Le trouble bipolaire et l’état de stress post-traumatique (ESPT) sont deux pathologies graves qu’il est parfois difficile de distinguer. Cela est dû principalement au fait qu’elles peuvent donner lieu à certains des mêmes symptômes, tels que des pensées perturbatrices, une humeur profondément dépressive, des difficultés de concentration et des tentatives de suicide. un adulte sur cinq vit avec un problème de santé mentale. Sur les quelque 52,9 millions de personnes souffrant d’un trouble mental aux États-Unis, une sur onze recevra un diagnostic de SSPT à un moment ou à un autre de sa vie.

Un autre 2.8% des personnes aux États-Unis ont reçu un diagnostic de trouble bipolaire, qui semble se développer lorsqu’une personne est génétiquement prédisposée et peut être dû à des changements biochimiques dans le cerveau.

Comment pouvez-vous distinguer les deux conditions, et que devriez-vous faire si vous pensez que vous souffrez de SSPT, de trouble bipolaire, ou des deux ? Lisez la suite pour le savoir.

Apprenez des meilleurs mentors

Qu’est-ce que le SSPT ?

Le SSPT est un trouble lié à un traumatisme ou à un facteur de stress qui touche certaines personnes qui ont vécu ou été témoins d’un événement traumatisant tel qu’une guerre, une catastrophe naturelle, un accident, une violence sexuelle ou un acte terroriste, ou qui ont été menacées de mort.

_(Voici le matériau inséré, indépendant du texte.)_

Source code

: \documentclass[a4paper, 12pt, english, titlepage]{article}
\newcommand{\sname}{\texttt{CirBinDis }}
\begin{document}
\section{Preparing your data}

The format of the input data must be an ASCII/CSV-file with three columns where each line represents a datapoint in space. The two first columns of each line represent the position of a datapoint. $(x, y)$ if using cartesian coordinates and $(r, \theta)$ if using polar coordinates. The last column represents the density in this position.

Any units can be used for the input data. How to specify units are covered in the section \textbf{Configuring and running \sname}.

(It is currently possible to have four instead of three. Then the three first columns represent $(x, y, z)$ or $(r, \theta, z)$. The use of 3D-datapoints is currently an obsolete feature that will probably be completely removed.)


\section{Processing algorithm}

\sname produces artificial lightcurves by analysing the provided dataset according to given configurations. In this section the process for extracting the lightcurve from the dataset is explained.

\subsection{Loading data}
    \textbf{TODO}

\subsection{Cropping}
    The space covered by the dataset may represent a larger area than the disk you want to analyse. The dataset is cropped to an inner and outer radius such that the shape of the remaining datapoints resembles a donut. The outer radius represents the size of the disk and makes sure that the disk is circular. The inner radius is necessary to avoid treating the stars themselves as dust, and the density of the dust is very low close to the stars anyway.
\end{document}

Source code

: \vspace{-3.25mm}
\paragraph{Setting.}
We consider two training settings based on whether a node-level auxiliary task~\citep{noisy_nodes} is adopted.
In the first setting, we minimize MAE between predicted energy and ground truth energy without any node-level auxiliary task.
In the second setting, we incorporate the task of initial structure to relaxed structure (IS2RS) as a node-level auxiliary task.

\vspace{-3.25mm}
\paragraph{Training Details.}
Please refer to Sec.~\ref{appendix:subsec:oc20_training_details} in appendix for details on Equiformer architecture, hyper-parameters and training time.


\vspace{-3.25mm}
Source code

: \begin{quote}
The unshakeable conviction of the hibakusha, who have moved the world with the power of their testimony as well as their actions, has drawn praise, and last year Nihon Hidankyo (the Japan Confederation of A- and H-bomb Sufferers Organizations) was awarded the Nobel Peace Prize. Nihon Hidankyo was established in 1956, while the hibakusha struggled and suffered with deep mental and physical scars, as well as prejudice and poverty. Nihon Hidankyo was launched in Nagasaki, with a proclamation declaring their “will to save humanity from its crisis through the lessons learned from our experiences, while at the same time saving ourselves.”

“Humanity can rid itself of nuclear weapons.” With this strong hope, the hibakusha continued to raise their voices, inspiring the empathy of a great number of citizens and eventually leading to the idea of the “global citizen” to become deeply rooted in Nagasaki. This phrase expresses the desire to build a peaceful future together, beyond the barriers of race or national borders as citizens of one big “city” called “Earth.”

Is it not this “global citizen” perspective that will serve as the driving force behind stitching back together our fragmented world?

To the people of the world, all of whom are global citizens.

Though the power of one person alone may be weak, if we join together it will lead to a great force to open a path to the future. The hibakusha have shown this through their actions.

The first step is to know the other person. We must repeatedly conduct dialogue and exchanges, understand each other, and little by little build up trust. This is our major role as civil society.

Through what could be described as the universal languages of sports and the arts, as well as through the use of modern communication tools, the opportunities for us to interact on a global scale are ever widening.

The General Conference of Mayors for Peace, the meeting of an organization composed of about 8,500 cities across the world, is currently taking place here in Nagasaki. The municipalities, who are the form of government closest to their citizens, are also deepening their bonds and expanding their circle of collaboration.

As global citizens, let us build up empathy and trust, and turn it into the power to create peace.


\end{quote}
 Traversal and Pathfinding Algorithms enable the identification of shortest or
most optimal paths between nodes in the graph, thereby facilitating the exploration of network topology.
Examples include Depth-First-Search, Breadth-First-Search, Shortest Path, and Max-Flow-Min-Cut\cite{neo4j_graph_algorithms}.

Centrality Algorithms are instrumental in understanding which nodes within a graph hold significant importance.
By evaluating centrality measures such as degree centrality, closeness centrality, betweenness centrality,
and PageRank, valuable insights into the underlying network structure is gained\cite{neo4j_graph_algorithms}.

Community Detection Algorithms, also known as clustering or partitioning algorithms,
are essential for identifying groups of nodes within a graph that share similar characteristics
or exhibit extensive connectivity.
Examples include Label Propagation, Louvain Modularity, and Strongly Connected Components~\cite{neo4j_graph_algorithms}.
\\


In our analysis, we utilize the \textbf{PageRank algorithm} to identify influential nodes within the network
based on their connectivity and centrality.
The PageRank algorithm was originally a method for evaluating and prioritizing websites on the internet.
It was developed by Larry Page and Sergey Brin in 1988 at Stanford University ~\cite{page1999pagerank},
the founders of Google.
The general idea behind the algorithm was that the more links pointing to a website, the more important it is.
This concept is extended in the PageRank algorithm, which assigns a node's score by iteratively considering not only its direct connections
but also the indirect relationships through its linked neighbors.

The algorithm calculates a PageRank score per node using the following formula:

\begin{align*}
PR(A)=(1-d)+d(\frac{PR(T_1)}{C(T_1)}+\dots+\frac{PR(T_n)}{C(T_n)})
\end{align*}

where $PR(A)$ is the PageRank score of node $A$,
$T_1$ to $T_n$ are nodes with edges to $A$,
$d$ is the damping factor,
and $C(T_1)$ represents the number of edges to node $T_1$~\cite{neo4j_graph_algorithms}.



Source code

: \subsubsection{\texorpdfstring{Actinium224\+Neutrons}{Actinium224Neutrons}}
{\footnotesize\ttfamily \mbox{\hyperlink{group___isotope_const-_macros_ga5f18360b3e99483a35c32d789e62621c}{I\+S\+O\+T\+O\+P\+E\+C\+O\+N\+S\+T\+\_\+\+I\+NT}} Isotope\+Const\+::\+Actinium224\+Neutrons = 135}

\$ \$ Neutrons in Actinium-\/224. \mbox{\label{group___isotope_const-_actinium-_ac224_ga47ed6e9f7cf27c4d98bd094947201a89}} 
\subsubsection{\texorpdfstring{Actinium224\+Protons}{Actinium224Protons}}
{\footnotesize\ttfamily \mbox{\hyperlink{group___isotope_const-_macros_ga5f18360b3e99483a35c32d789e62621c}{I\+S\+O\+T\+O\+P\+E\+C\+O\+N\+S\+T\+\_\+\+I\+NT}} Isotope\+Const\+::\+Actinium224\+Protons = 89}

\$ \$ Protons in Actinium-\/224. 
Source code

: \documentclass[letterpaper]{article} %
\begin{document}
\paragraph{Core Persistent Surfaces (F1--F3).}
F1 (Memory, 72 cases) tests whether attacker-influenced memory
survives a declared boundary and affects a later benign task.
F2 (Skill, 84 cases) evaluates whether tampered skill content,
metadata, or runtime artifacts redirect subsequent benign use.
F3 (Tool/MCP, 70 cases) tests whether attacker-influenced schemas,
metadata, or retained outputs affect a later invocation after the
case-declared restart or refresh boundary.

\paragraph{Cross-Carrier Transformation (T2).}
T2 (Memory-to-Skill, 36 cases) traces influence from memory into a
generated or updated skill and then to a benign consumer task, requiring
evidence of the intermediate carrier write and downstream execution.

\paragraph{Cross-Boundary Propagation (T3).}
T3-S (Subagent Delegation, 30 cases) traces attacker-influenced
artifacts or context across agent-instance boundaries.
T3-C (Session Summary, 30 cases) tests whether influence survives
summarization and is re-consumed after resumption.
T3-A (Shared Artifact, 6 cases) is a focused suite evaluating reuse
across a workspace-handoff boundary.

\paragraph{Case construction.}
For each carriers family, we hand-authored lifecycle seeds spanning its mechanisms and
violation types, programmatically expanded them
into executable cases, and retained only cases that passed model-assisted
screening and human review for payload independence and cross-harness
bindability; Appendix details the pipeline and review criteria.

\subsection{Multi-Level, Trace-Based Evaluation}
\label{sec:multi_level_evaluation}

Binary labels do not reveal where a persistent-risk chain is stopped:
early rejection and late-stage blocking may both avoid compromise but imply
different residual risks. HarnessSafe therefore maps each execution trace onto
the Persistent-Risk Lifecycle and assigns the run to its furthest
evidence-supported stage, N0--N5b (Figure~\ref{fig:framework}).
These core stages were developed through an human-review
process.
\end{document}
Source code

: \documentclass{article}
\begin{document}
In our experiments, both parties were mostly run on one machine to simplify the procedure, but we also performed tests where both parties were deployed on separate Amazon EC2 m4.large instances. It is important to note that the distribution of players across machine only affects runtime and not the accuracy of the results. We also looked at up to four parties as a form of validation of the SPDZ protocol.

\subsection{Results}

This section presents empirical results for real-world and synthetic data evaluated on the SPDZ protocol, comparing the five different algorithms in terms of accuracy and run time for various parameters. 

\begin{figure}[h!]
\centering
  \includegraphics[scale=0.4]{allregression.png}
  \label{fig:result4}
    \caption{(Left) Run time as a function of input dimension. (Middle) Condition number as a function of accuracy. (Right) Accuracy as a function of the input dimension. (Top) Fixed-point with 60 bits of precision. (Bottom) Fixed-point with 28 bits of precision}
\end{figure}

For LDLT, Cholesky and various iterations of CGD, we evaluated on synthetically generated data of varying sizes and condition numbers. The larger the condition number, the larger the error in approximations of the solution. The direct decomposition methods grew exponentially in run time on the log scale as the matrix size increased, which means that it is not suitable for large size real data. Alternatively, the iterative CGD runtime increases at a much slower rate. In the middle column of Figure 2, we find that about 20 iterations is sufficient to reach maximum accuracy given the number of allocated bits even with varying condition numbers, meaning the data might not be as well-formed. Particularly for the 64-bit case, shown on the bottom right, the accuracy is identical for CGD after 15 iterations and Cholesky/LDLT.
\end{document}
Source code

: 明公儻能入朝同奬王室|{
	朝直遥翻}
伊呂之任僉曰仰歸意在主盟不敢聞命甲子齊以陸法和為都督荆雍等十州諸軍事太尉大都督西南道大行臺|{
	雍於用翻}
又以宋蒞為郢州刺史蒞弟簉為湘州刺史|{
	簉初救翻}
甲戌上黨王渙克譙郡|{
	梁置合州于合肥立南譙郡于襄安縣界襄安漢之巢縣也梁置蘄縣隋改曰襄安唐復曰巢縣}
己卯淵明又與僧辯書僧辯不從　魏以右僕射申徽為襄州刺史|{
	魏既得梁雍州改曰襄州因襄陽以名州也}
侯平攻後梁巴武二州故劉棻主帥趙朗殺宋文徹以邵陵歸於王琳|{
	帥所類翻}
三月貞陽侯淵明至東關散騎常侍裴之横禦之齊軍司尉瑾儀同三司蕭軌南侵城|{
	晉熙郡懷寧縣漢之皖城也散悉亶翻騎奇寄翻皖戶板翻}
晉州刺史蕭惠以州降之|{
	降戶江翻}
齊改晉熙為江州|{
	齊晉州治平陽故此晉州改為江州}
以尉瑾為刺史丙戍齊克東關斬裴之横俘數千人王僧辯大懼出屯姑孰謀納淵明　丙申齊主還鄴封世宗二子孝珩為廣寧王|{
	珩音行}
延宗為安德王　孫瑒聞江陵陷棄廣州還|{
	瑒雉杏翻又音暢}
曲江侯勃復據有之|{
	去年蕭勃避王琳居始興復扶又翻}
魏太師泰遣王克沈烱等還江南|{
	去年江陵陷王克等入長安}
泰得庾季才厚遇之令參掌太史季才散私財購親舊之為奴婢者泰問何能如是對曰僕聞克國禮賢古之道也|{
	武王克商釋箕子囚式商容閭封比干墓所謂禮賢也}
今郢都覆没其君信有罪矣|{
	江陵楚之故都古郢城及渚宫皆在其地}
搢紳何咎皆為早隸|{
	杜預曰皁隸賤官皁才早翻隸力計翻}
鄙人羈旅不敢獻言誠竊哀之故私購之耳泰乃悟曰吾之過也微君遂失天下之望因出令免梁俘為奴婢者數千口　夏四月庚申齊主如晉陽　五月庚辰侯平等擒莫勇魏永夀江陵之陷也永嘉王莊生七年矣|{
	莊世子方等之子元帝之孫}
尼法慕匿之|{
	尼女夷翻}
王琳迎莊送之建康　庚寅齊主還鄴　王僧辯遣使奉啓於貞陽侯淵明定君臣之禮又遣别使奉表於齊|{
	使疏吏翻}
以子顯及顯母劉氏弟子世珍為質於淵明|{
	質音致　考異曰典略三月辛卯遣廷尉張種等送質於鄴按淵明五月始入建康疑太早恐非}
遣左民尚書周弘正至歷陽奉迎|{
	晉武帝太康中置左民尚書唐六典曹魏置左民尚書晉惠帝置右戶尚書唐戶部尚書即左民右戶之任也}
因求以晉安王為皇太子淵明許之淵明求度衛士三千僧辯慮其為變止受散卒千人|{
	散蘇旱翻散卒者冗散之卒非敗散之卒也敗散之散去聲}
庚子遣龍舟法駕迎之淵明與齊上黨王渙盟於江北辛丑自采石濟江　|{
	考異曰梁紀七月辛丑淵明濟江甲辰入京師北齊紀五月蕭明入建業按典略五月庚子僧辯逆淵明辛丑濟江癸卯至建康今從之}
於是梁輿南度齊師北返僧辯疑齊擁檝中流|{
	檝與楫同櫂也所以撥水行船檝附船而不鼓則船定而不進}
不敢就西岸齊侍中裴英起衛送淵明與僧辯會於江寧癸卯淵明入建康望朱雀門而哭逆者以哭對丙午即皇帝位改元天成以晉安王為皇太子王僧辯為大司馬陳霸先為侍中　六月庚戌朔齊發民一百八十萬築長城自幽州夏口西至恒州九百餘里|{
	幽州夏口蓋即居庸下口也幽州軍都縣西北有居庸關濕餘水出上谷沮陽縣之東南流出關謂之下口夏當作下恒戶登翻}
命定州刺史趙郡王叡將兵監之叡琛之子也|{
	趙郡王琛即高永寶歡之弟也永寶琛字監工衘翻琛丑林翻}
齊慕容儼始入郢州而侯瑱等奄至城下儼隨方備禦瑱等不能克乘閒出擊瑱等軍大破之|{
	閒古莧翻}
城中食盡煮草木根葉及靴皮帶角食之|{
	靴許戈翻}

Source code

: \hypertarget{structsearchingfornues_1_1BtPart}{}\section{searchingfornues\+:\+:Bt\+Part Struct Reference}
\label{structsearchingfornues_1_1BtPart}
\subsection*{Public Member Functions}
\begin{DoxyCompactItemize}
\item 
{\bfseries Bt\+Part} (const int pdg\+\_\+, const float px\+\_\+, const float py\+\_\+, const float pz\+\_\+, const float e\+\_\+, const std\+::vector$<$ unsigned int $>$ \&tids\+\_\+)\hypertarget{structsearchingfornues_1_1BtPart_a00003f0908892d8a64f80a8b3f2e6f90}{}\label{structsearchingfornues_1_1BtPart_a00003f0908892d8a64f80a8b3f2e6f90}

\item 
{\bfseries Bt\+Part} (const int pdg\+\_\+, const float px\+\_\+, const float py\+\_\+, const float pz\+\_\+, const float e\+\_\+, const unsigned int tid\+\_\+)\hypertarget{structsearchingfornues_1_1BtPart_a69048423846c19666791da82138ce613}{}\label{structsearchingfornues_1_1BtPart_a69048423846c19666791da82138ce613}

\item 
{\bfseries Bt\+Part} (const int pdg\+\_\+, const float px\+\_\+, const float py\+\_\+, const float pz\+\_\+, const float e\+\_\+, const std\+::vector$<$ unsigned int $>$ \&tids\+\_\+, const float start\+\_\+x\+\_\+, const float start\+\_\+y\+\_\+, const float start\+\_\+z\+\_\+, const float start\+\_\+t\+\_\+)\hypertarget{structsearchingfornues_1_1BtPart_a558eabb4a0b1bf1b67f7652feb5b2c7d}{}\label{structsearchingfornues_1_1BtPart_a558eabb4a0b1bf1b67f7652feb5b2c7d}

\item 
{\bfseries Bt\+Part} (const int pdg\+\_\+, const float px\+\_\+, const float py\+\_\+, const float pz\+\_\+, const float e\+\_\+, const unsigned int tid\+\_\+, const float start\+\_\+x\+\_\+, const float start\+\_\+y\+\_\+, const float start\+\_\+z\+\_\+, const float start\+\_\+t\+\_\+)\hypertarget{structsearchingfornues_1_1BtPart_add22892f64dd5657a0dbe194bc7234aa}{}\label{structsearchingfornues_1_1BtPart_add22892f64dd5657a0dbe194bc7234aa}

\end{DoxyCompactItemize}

Le SSPT peut toucher des personnes de tous âges et de toutes les cultures. Aux États-Unis, 3,6 % des adultes reçoivent un diagnostic de TSPT chaque année. Selon l’American Psychiatric Association (APA), aux États-Unis, les Noirs, les Amérindiens et les Latinos présentent des taux de SSPT plus élevés que les Blancs non hispaniques.

Le SSPT complexe (SCTP)

Le SCTP est une affection liée au SSPT qui a été plus largement reconnue par les experts en santé mentale au cours des dernières années. Au lieu d’être causé par un seul événement traumatique, le SSPT découle de traumatismes multiples qui se produisent sur une période de temps, comme des mois ou des années.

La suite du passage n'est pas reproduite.